How I can ensure that a link sent via email is opened only via user clicks from a mail client and not by bots?

In short: you can't.

Answer depends on the definition of "bots", but if a bot can crawl the e-mail, the bot can hit the link. A bot doesn't necessarily respect robots.txt, or mentioned html meta tags.

__

However (a bit outside of the scope):

  • You should have the <token> be a long format random as stated on a comment to your question.

  • You could have the link protected by a captcha or any other Turing test.

  • You could also explain what you've been observing in order for us to understand what you would like to avoid.


Incorrectly used meta tags

Instead of using two meta tags, you should put both values into a single tag. With two tags, some search engines may choose to obey only one of the two.

<meta name="robots" content="noindex,nofollow">

Robots.txt and robots meta tags are mutually exclusive

Disallowing pages in robots.txt prevents robots from downloading the page and seeing the meta tags. There are approximately zero bots that wouldn't obey robots.txt but would obey meta tags. You should choose one or the other, but not both.

Robots.txt won't prevent search engines from indexing URLs

If Google finds enough links to a URL, it may include that URL in its search index, even if that URL is disallowed in robots.txt. If your fear is that some of these URLs will get indexed in search engines, you should allow crawling in robots.txt but disallow indexing via the meta tag.

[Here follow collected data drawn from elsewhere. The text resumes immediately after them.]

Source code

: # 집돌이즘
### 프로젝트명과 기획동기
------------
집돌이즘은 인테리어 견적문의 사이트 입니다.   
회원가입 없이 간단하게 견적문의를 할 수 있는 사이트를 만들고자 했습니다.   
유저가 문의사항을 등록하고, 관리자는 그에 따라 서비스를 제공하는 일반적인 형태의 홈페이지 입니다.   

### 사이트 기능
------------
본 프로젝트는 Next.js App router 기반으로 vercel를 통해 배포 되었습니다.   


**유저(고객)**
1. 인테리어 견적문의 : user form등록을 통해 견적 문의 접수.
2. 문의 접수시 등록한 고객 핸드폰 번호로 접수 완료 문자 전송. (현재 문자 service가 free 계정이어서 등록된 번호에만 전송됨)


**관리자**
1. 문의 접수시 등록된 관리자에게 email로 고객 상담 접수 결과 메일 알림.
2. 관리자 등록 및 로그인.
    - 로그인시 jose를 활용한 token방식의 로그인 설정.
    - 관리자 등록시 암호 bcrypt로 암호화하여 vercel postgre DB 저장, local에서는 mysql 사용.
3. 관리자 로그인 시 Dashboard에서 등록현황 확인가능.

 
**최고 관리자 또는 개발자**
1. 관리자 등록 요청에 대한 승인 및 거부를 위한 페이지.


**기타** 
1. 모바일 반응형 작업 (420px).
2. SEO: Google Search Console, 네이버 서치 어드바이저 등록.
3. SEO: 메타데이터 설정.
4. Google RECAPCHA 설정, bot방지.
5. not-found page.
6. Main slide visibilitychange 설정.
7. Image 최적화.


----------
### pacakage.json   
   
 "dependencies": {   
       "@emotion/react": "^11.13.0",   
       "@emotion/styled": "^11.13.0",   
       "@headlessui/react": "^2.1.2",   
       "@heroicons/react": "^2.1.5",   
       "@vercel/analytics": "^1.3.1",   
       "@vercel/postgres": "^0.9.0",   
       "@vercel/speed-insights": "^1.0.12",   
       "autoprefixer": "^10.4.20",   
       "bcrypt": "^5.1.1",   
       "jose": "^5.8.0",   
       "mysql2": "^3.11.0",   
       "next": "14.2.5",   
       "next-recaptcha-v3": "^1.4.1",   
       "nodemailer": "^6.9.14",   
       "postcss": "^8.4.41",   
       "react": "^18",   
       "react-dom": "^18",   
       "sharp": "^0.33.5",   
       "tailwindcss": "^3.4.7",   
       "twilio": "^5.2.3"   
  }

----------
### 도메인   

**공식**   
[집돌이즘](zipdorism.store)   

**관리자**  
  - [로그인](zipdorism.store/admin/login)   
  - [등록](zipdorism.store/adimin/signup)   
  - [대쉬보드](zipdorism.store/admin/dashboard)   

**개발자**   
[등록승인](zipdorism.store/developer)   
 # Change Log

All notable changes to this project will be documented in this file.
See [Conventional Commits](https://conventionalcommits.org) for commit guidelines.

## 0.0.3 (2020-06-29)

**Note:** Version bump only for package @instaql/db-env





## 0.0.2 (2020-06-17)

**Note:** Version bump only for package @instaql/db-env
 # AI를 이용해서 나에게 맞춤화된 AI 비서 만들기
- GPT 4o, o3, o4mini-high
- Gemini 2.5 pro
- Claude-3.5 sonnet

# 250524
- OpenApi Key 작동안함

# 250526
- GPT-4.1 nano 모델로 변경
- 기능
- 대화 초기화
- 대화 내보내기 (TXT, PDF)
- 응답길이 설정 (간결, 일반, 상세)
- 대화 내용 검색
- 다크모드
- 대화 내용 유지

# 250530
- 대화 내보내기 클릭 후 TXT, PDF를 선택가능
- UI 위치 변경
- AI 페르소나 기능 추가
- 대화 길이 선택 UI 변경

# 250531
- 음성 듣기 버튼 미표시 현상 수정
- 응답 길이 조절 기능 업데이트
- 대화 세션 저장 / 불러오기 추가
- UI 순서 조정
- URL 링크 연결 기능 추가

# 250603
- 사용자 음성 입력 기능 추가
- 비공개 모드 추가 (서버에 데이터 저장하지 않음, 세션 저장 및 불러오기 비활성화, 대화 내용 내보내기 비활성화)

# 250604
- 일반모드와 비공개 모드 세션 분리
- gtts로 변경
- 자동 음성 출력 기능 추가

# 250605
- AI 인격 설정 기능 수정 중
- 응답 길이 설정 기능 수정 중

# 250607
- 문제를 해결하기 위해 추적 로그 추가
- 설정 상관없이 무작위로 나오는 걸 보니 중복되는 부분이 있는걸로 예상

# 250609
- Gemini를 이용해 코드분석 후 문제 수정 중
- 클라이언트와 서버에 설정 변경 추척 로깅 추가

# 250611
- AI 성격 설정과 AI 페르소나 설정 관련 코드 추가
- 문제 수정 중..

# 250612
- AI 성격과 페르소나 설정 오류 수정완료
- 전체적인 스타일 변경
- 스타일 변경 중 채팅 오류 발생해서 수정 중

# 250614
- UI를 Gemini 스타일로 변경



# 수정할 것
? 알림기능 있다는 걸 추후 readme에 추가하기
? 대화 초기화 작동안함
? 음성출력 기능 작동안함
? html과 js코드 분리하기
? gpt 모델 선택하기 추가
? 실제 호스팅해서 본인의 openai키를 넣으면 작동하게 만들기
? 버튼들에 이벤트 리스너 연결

Meta tags won't prevent bots from hitting the URLs

If your fear is that bots will mess up your stats or cause other undesired effects when bots hit them, then you should use robots.txt. Search engines might still index a URL occasionally, but most bots will obey robots.txt and not even request the URLs

No way to prevent indexing and bot hits with robots.txt and meta tags

If you want to prevent indexing of the URLs and bot hits to the URLs, you are out of luck. There is no way to use robots.txt and meta tags to do both at the same time.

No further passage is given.